What the task asks
Please give the data again in full, exactly as it reads.

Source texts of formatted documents
....................
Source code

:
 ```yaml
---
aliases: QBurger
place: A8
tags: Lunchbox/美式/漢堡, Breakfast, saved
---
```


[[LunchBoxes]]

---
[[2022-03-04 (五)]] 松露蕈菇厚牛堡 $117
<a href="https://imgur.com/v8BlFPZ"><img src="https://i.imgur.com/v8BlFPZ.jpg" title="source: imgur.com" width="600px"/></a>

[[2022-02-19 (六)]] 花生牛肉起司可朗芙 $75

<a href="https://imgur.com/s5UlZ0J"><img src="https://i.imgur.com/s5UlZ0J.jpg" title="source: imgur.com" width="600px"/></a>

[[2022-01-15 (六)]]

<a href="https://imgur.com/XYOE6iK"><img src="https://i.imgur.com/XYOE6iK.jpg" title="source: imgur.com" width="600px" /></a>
....................
Solved exercise
Source code

:
 ```yaml
---
aliases: QBurger
place: A8
tags: Lunchbox/美式/漢堡, Breakfast, saved
---
```


[[LunchBoxes]]

---
[[2022-03-04 (五)]] 松露蕈菇厚牛堡 $117
<a href="https://imgur.com/v8BlFPZ"><img src="https://i.imgur.com/v8BlFPZ.jpg" title="source: imgur.com" width="600px"/></a>

[[2022-02-19 (六)]] 花生牛肉起司可朗芙 $75

<a href="https://imgur.com/s5UlZ0J"><img src="https://i.imgur.com/s5UlZ0J.jpg" title="source: imgur.com" width="600px"/></a>

[[2022-01-15 (六)]]

<a href="https://imgur.com/XYOE6iK"><img src="https://i.imgur.com/XYOE6iK.jpg" title="source: imgur.com" width="600px" /></a>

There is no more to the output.